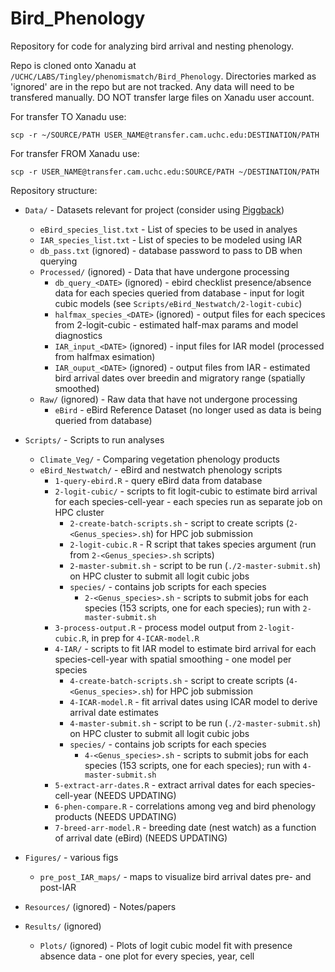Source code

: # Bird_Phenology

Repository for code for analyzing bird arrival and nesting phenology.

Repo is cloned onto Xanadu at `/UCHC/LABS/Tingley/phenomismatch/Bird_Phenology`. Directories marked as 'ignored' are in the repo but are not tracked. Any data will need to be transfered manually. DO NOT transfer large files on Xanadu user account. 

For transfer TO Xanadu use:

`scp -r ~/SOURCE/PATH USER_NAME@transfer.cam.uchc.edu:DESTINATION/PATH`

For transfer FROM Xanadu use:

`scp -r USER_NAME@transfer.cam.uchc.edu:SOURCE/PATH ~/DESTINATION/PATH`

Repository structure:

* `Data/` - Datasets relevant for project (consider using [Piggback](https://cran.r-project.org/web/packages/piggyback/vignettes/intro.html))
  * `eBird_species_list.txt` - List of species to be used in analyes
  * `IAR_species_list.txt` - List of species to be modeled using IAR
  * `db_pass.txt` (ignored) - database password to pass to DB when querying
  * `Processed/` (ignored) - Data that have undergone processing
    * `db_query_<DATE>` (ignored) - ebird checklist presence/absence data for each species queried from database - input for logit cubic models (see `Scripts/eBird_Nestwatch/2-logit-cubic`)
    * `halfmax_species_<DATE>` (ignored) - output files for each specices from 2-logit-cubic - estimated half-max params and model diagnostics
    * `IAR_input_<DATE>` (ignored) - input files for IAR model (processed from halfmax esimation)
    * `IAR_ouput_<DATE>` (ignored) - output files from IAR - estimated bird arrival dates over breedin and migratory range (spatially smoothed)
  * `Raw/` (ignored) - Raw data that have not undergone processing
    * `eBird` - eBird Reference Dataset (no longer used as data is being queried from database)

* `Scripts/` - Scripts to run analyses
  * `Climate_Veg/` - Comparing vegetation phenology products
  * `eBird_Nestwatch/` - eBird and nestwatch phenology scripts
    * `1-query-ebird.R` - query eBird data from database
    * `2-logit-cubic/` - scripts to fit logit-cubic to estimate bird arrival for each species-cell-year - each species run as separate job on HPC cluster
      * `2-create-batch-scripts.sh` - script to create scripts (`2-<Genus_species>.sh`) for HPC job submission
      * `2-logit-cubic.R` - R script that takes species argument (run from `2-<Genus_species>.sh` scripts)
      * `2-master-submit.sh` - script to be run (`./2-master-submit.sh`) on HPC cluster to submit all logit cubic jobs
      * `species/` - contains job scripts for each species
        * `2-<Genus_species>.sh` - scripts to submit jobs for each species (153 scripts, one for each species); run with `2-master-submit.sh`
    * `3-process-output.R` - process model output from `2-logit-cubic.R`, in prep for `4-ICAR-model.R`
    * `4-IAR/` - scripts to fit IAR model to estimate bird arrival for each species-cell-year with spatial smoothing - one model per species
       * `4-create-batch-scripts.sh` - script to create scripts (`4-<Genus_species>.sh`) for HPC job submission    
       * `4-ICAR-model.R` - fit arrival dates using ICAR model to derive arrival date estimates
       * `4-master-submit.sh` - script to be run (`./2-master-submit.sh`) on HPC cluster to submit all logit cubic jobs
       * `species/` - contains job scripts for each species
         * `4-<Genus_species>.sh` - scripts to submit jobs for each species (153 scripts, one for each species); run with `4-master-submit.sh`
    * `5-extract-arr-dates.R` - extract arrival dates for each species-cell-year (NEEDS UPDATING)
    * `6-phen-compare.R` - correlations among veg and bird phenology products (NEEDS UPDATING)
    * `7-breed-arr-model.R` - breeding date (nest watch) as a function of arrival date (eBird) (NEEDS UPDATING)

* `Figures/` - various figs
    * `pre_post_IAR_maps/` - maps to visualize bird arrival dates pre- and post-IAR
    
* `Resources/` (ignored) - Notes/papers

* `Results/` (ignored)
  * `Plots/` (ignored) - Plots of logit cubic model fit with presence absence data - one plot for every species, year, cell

·····

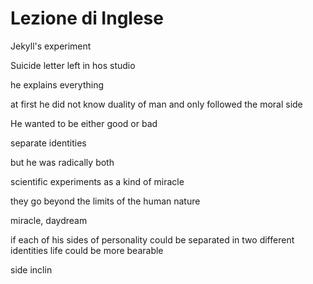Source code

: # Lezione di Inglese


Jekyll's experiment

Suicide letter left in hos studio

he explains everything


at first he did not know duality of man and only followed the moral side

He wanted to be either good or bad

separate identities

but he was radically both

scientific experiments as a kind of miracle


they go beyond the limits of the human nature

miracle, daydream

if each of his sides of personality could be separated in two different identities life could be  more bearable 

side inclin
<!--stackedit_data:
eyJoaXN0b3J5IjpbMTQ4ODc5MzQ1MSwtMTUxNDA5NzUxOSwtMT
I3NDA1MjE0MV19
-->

·····

## DESCRIPTION OF THE TASK
Read the records above. Show each line that has the string "contains".

## PROBLEM SOLUTION
      * `species/` - contains job scripts for each species
       * `species/` - contains job scripts for each species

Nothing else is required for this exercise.